Small-Gain Theorem for Safety Verification under High-Relative-Degree Constraints

TL;DR

This paper introduces a small-gain theorem for safety verification of interconnected systems with high-relative-degree safety constraints, utilizing ISSf-barrier functions to ensure safety and stability.

Contribution

It develops a novel small-gain theorem using ISSf-barrier functions for high-relative-degree safety constraints, enabling compositional safety analysis of interconnected systems.

Findings

The theorem guarantees safety preservation under small-gain conditions.

Application to inverted pendulums demonstrates practical effectiveness.

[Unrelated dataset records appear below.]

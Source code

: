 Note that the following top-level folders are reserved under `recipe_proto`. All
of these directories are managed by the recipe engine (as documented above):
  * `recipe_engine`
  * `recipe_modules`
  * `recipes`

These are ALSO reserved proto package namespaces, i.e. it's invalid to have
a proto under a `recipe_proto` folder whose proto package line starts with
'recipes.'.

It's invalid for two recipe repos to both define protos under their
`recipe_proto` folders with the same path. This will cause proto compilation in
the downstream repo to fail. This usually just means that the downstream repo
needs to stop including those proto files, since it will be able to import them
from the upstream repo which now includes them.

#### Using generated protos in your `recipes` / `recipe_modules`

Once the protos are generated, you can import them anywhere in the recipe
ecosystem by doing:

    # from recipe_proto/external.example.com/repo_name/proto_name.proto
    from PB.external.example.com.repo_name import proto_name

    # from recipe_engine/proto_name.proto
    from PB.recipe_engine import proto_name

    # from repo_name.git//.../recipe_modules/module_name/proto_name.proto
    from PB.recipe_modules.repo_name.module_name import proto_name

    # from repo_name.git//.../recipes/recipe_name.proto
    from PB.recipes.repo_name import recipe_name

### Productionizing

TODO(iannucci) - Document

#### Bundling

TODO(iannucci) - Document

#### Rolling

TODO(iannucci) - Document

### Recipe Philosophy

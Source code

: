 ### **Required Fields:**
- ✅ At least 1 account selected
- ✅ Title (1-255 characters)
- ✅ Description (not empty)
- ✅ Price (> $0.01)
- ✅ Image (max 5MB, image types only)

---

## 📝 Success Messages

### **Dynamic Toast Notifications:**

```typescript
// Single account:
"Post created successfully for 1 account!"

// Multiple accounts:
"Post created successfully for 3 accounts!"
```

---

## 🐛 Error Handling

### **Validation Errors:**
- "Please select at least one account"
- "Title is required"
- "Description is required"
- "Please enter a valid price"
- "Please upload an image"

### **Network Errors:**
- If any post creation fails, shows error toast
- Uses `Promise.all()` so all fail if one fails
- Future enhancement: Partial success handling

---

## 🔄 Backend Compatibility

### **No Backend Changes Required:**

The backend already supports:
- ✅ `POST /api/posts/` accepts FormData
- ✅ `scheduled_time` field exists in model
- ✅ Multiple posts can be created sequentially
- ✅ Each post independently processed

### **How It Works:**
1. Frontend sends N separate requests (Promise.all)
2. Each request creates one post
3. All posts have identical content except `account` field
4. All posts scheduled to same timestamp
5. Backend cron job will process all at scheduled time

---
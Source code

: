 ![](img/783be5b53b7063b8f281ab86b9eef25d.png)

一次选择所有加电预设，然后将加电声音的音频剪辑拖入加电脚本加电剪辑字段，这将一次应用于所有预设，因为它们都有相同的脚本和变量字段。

The approach simplifies safety analysis for complex interconnected systems.

Abstract

This paper develops a small-gain technique for the safety analysis and verification of interconnected systems with high-relative-degree safety constraints. In this technique, input-to-state safety (ISSf) is used to characterize how the safety of a subsystem is influenced by the external input, and ISSf-barrier functions (ISSf-BFs) with high relative degree are employed to capture the safety of subsystems. With a coordination transform, the relationship between ISSf-BFs and the existing high-relative-degree (or high-order) barrier functions is established in order to simplify the ISSf analysis. With the help of high-relative-degree ISSf-BFs, a small-gain theorem is proposed for safety verification. It is shown that, under the small-gain condition, i) the interconnection of ISSf subsystems is still ISSf; and ii) the overall interconnected system is input-to-state stable (ISS) with respect to the compositional safe set. The effectiveness of the proposed small-gain theorem is illustrated on the output-constrained decentralized control of two inverted pendulums connected by a spring mounted on two carts.